Select and copy out every line in the records containing "프로퍼티를".

**DATA FOR THE TASK:**
== Segment start ==
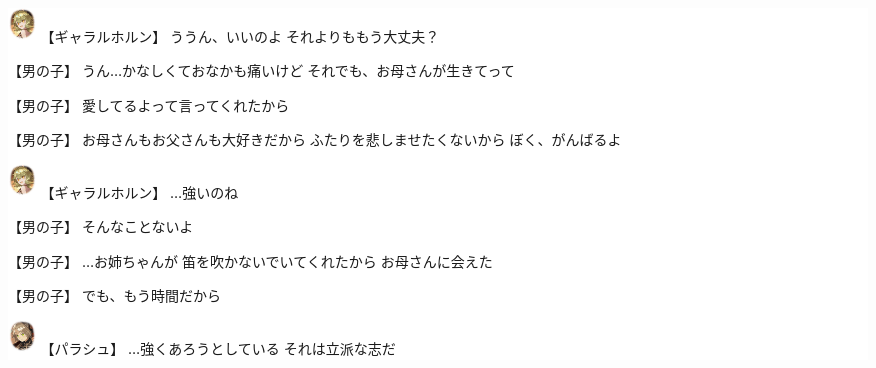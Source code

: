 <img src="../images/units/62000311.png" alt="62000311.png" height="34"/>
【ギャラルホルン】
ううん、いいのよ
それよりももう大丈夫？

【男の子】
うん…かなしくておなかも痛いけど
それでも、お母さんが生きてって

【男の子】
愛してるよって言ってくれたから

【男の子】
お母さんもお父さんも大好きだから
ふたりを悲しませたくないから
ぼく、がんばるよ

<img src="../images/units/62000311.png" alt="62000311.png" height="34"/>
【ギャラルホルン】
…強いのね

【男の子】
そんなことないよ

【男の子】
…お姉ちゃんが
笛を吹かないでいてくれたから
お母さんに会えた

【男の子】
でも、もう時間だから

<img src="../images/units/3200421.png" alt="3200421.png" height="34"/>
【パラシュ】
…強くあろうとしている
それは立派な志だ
== Segment end ==
== Segment start ==
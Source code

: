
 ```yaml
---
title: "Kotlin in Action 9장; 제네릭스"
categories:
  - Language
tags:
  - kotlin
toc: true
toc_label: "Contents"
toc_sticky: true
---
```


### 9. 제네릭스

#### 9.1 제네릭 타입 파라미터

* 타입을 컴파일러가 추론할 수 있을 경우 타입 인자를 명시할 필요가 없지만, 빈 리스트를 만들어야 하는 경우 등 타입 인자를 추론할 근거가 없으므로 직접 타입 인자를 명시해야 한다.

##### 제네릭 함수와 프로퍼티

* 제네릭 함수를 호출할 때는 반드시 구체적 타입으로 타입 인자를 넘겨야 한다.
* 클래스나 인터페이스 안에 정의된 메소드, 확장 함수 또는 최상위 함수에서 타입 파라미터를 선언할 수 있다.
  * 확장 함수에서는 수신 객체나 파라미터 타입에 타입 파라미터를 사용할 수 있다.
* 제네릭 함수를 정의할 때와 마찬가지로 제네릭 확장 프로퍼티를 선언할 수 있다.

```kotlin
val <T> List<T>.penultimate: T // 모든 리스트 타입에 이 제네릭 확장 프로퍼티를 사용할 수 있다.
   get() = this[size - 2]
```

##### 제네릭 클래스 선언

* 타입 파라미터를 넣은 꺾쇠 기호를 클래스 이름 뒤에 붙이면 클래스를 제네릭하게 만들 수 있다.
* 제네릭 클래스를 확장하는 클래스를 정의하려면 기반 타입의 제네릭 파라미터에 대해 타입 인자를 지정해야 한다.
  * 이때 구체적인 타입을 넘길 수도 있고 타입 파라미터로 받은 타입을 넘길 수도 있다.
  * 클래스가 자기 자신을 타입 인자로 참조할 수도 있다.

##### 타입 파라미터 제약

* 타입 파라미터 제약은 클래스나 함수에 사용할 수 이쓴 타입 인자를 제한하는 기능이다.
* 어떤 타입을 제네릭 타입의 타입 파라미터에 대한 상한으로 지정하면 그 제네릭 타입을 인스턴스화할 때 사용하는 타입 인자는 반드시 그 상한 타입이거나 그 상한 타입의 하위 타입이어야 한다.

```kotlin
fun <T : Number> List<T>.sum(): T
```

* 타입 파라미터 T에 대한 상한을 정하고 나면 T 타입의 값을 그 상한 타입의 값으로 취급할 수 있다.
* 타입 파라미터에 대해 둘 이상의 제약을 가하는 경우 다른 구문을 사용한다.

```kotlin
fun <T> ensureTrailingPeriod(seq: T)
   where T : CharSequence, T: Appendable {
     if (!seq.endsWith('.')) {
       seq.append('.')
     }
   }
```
== Segment end ==
**SOLVED PROBLEM:**
* 제네릭 함수를 정의할 때와 마찬가지로 제네릭 확장 프로퍼티를 선언할 수 있다.
val <T> List<T>.penultimate: T // 모든 리스트 타입에 이 제네릭 확장 프로퍼티를 사용할 수 있다.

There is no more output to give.